Вот вам и еще одно покушение на тайну Козьмы Пруткова, попытка, что называется, одним махом найти и смысл его творчества, и его прототип. А сколько их еще будет!
1 Цит. по «Истории русской журналистики XVIII—XIX веков», М., 1973, стр. 149.
2 А. В. Никитенко. Дневник, т. I. М., 1955, стр. 174.
3 Пушкин. Исследования и материалы, т. I, 1956, стр. 287.
4 Цит. по «Истории русской журналистики», стр. 162.
5 А. В. Фадеев. Россия и Восточный кризис 20-х годов. М., 1958, стр. 63.
6 Н. Барсуков. Жизнь и труды М. П. Погодина, кн. 10. СПб., 1902, стр. 251.
7 ГБЛ, ф. 325, п. I, ед. хр. I.
8 Сама рукопись этих воспоминаний утеряна, но в книге С. М. Лукьянова «О Вл. С. Соловьеве в его молодые годы» (Пг., 1921, кн. III, вып. I, стр. 238) есть выписка из нее: «Зиму 1865 г. мы провели в Красном Рогу, и у нас гостил почти всю зиму Владимир Михайлович Жемчужников, который с собой привез старого дворецкого Кузьму Пруткова».

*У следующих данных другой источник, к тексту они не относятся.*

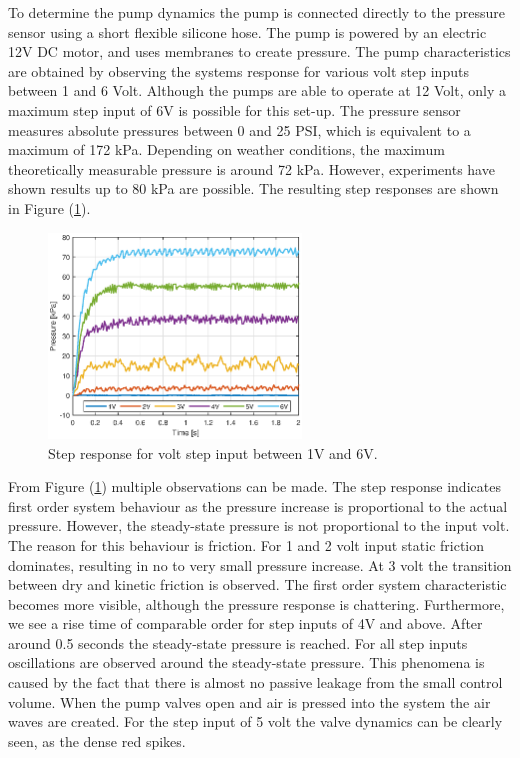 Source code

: To determine the pump dynamics the pump is connected directly to the pressure sensor using a short flexible silicone hose. The pump is powered by an electric 12V DC motor, and uses membranes to create pressure. The pump characteristics are obtained by observing the systems response for various volt step inputs between 1 and 6 Volt. Although the pumps are able to operate at 12 Volt, only a maximum step input of 6V is possible for this set-up. The pressure sensor measures absolute pressures between 0 and 25 PSI, which is equivalent to a maximum of 172 kPa. Depending on weather conditions, the maximum theoretically measurable pressure is around 72 kPa. However, experiments have shown results up to 80 kPa are possible. The resulting step responses are shown in Figure (\ref{fig1:pump_dynamcis}).

\begin{figure}[H]
    \centering
    \includegraphics[width = 0.6\textwidth]{Figures/Chapter3/stepresponsdirect16V.eps}
    \caption{Step response for volt step input between 1V and 6V.}
    \label{fig1:pump_dynamcis}
\end{figure}

From Figure (\ref{fig1:pump_dynamcis}) multiple observations can be made. The step response indicates first order system behaviour as the pressure increase is proportional to the actual pressure. However, the steady-state pressure is not proportional to the input volt. The reason for this behaviour is friction. For 1 and 2 volt input static friction dominates, resulting in no to very small pressure increase.
At 3 volt the transition between dry and kinetic friction is observed. The first order system characteristic becomes more visible, although the pressure response is chattering. Furthermore, we see a rise time of comparable order for step inputs of 4V and above. After around 0.5 seconds the steady-state pressure is reached. For all step inputs oscillations are observed around the steady-state pressure. This phenomena is caused by the fact that there is almost no passive leakage from the small control volume. When the pump valves open and air is pressed into the system the air waves are created. For the step input of 5 volt the valve dynamics can be clearly seen, as the dense red spikes.

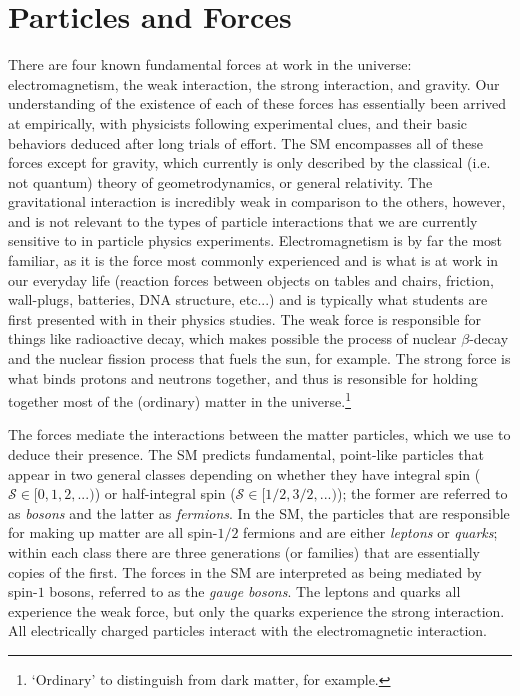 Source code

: \section{Particles and Forces}
\label{sec:sm_description}

There are four known fundamental forces at work in the universe: electromagnetism,
the weak interaction, the strong interaction, and gravity.
Our understanding of the existence of each of these forces
has essentially been arrived at empirically, with physicists following experimental
clues, and their basic behaviors deduced after long trials of effort.
The SM encompasses all of these forces except for gravity, which currently
is only described by the classical (i.e. not quantum) theory of geometrodynamics, or general
relativity.
The gravitational interaction is incredibly weak in comparison to the others, however, and
is not relevant to the types of particle interactions that we are currently
sensitive to in particle physics experiments.
Electromagnetism is by far the most familiar, as it is the force
most commonly experienced and is what is at work in our everyday life (reaction forces between
objects on tables and chairs, friction, wall-plugs, batteries, DNA structure, etc...) and is typically what
students are first presented with in their physics studies.
The weak force is responsible for things like radioactive decay,
which makes possible the process of nuclear $\beta$-decay and the nuclear
fission process that fuels the sun, for example. The strong force is what binds protons
and neutrons together, and thus is resonsible for holding together most of the (ordinary) matter
in the universe.\footnote{`Ordinary' to distinguish from dark matter, for example.}

The forces mediate the interactions between the matter particles, which we use to deduce
their presence. The SM predicts fundamental, point-like particles that appear in two
general classes depending on whether they have integral spin ($\mathcal{S} \in [0,1,2,...)$) or half-integral
spin ($\mathcal{S} \in [1/2, 3/2, ...)$); the former are referred to as \textit{bosons} and the
latter as \textit{fermions}.
In the SM, the particles that are responsible for making up matter are all spin-$1/2$ fermions
and are either \textit{leptons} or \textit{quarks}; within each class
there are three generations (or families) that are essentially copies of the first.
The forces in the SM are interpreted as being mediated by spin-$1$ bosons, referred to as the 
\textit{gauge bosons}.
The leptons and quarks all experience the weak force, but only the quarks experience
the strong interaction. All electrically charged particles interact with the electromagnetic
interaction.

9 ГПБ, ф. 178, ед. хр. 8, л. 30 и далее лл. 40, 58, 53
10 А. Н. П ы п и н. Н. А. Некрасов. СПб., 1905, стр. 16—17.
ГЛАВА СЕДЬМАЯ
В ноябре 1852 года Некрасов писал Тургеневу: «Сегодня выходит XI № «Современника», в нем ты найдешь недурную комедию в стихах А. Жемчужникова».
Комедия была'из великосветской жизни и называлась «Сумасшедший».
Графиня Горская влюблена в некоего Валунина. В нее же влюблен князь Порецкий, который предупреждает графиню, что у нее на рауте будет сумасшедший, но не говорит, кто именно. Съезжаются гости: граф Касимов, барон фон Блуменбах, Калязин и прочие им подобные. Они ведут светский разговор, а графиня с Валуниным стараются отгадать, кто же из них не в своем уме. Автор комедии со знанием дела вкладывает в уста Калязина такой рассказ о своем времяпрепровождении :
Я, отобедавши в компании мужчин,
Отправился в театр; других ведь нет причин
Смотреть на авторов и на актеров русских,
Как отдых после вин и трюфелей французских.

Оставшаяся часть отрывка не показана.